Voltech does same-day fault calls across Camp Hill, Carina, Mt Gravatt and the surrounding suburbs. Ring 0411 054 811 and I will tell you whether I can be there today. For a fault like this, I prioritise it.

There is no weekend premium for this type of callout within our standard service area. Electrical shock faults go to the top of the queue.

Is it a notifiable incident?

Under Queensland law, serious electrical incidents are notifiable to the Electrical Safety Office (ESO) under the Electrical Safety Act 2002 and the Work Health and Safety Act 2011.

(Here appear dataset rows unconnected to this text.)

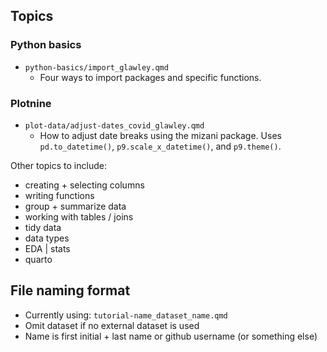## Topics 

### Python basics
- `python-basics/import_glawley.qmd`
    - Four ways to import packages and specific functions.
  
### Plotnine
- `plot-data/adjust-dates_covid_glawley.qmd`
    - How to adjust date breaks using the mizani package. Uses `pd.to_datetime()`, `p9.scale_x_datetime()`, and `p9.theme()`. 



Other topics to include:
- creating + selecting columns
- writing functions
- group + summarize data
- working with tables / joins
- tidy data
- data types
- EDA | stats
- quarto


## File naming format
- Currently using: `tutorial-name_dataset_name.qmd`
- Omit dataset if no external dataset is used
- Name is first initial + last name or github username (or something else)
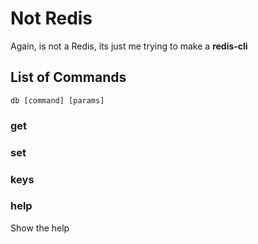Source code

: # Not Redis

Again, is not a Redis, its just me trying to make a **redis-cli**

## List of Commands

`db [command] [params]`

### get

### set

### keys

### help

Show the help
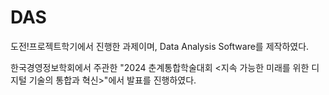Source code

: # DAS

도전!프로젝트학기에서 진행한 과제이며, Data Analysis Software를 제작하였다.

한국경영정보학회에서 주관한 "2024 춘계통합학술대회 <지속 가능한 미래를 위한 디지털 기술의 통합과 혁신>"에서 발표를 진행하였다.
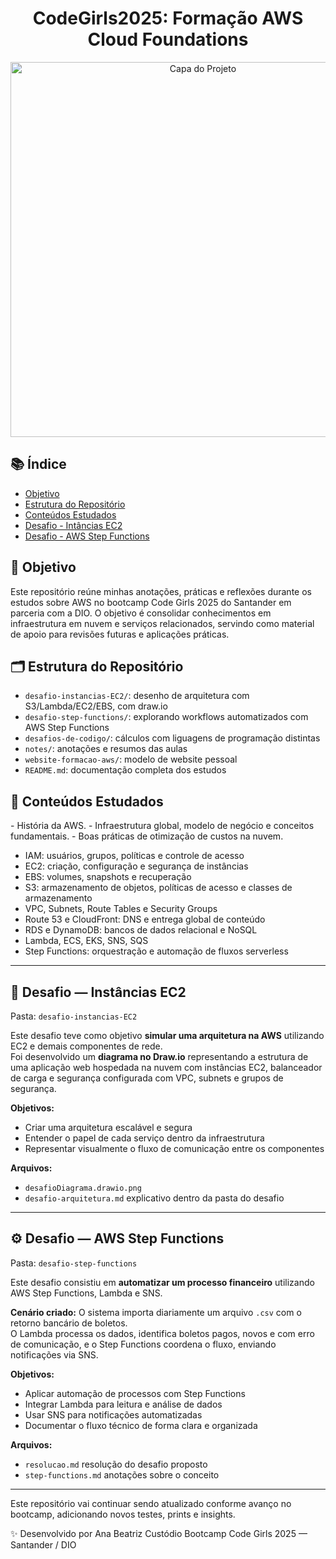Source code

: <h1 align="center">CodeGirls2025: Formação AWS Cloud Foundations</h1>
<p align="center">
  <img src="https://convergenciadigital.com.br/wp-content/uploads/2023/05/cloud.jpg" alt="Capa do Projeto" width="600"/>
</p>

## 📚 Índice

- [Objetivo](#objetivo)
- [Estrutura do Repositório](#estrutura-do-repositório)
- [Conteúdos Estudados](#conteudos-estudados)
- [Desafio - Intâncias EC2](#desafio-intancias-ec2)
- [Desafio - AWS Step Functions](#desafio-aws-step-functions)

## 🎯 Objetivo

Este repositório reúne minhas anotações, práticas e reflexões durante os estudos sobre AWS no bootcamp Code Girls 2025 do Santander em parceria com a DIO. O objetivo é consolidar conhecimentos em infraestrutura em nuvem e serviços relacionados, servindo como material de apoio para revisões futuras e aplicações práticas.

## 🗂️ Estrutura do Repositório

- `desafio-instancias-EC2/`: desenho de arquitetura com S3/Lambda/EC2/EBS, com draw.io
- `desafio-step-functions/`: explorando workflows automatizados com AWS Step Functions
- `desafios-de-codigo/`: cálculos com liguagens de programação distintas
- `notes/`: anotações e resumos das aulas
- `website-formacao-aws/`: modelo de website pessoal
- `README.md`: documentação completa dos estudos

## 📖 Conteúdos Estudados

-⁠ ⁠História da AWS.
-⁠ ⁠Infraestrutura global, modelo de negócio e conceitos fundamentais.
-⁠ ⁠Boas práticas de otimização de custos na nuvem.
- IAM: usuários, grupos, políticas e controle de acesso  
- EC2: criação, configuração e segurança de instâncias  
- EBS: volumes, snapshots e recuperação  
- S3: armazenamento de objetos, políticas de acesso e classes de armazenamento  
- VPC, Subnets, Route Tables e Security Groups  
- Route 53 e CloudFront: DNS e entrega global de conteúdo  
- RDS e DynamoDB: bancos de dados relacional e NoSQL  
- Lambda, ECS, EKS, SNS, SQS  
- Step Functions: orquestração e automação de fluxos serverless

---

## 🚀 Desafio — Instâncias EC2

Pasta: `desafio-instancias-EC2`

Este desafio teve como objetivo **simular uma arquitetura na AWS** utilizando EC2 e demais componentes de rede.  
Foi desenvolvido um **diagrama no Draw.io** representando a estrutura de uma aplicação web hospedada na nuvem com instâncias EC2, balanceador de carga e segurança configurada com VPC, subnets e grupos de segurança.

**Objetivos:**
- Criar uma arquitetura escalável e segura  
- Entender o papel de cada serviço dentro da infraestrutura  
- Representar visualmente o fluxo de comunicação entre os componentes  

**Arquivos:**
- `desafioDiagrama.drawio.png`
- `desafio-arquitetura.md` explicativo dentro da pasta do desafio  

---

## ⚙️ Desafio — AWS Step Functions

Pasta: `desafio-step-functions`

Este desafio consistiu em **automatizar um processo financeiro** utilizando AWS Step Functions, Lambda e SNS.

**Cenário criado:**
O sistema importa diariamente um arquivo `.csv` com o retorno bancário de boletos.  
O Lambda processa os dados, identifica boletos pagos, novos e com erro de comunicação, e o Step Functions coordena o fluxo, enviando notificações via SNS.

**Objetivos:**
- Aplicar automação de processos com Step Functions
- Integrar Lambda para leitura e análise de dados
-	Usar SNS para notificações automatizadas
-	Documentar o fluxo técnico de forma clara e organizada

**Arquivos:**
- `resolucao.md` resolução do desafio proposto
- `step-functions.md` anotações sobre o conceito

--- 

Este repositório vai continuar sendo atualizado conforme avanço no bootcamp, adicionando novos testes, prints e insights.  

✨ Desenvolvido por Ana Beatriz Custódio
Bootcamp Code Girls 2025 — Santander / DIO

For a domestic situation, the threshold for a notifiable incident is an electric shock that required medical treatment, caused loss of consciousness, or involved circumstances that could have caused death.

If the shock was serious enough that 000 was called, or medical treatment was sought, I will advise you on the notification requirements when I attend. This is not something that gets you in trouble. It is a legal obligation that exists so the ESO can track serious electrical hazards. I handle the relevant paperwork as part of my make-safe documentation.